Le mariage a eu lieu le 12 novembre 1668 à la Basilique Notre-Dame. Un des témoins est Jean Fagueret dit Petitbois, un ami de Pierre, qui prit beaucoup d’importance dans sa vie. Jean est un soldat de la compagnie La Varenne du régiment Carignan-Salières arrivé à Québec le 12 septembre 1665. En 1668, c’est le départ de la cie La Varenne pour la construction de forts sur le Richelieu ; le cantonnement d’hiver a lieu à Montréal. Jean Fagueret s’établit par la suite à Lachine et travaillera avec Pierre Gautier à divers projets.

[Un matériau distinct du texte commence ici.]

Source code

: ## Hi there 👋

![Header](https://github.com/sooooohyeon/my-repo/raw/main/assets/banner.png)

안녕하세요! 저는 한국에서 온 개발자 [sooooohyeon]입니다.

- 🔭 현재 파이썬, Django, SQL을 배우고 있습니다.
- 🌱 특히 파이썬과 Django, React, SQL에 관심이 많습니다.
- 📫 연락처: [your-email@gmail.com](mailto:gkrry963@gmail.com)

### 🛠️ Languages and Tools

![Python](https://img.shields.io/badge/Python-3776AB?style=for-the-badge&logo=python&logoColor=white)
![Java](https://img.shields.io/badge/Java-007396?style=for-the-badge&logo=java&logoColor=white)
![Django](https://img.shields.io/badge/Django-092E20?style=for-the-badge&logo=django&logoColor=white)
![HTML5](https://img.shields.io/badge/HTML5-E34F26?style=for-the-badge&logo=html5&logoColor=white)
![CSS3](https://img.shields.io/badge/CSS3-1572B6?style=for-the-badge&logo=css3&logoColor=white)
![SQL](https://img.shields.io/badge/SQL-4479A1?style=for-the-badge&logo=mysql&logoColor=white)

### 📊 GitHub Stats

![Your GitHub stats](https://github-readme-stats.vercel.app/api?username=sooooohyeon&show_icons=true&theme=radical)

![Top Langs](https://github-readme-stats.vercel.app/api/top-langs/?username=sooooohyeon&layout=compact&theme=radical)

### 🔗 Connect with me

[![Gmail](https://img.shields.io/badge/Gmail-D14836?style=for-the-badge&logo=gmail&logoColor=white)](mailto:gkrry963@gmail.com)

Le couple Gautier-Roussel s’établit définitivement à Lachine et en 1669, naît Jean leur premier enfant. Joseph suivra en 1672, Jean-Baptiste en 1674, Anne en 1676, Pierre en 1679, Claude en 1681, Marguerite en 1684 et François en 1686. Les deux premiers enfants sont baptisés à la basilique Notre-Dame, tandis que les six autres à la paroisse des Saints-Anges Gardiens de Lachine. Pierre Gautier est alors cultivateur et commerçant en grains et la vie familiale semble se dérouler harmonieusement.
Le surnom de Saguingoira est apparu pour la première fois dans un contrat de terre au lac Saint-Louis par Monsieur de Queylus, prêtre sulpicien, bailleur de fonds de la colonie de Montréal. Le 3 mai 1671, celui-ci nomme Pierre Gautier Saguingoara. Désormais, le nom de Pierre Gautier sera toujours accompagné de ce surnom. L’on ne connaît pas la source de ce sobriquet ; d’après mes recherches, sans en avoir la certitude, Pierre Gautier a peut-être exercé le métier de coureur des bois ou de voyageur dans le but de faire le commerce des fourrures et Saguingoira à la consonance nettement huronne ou iroquoise lui viendrait de sa proximité avec les nombreuses tribus peuplant le territoire de la Nouvelle-France.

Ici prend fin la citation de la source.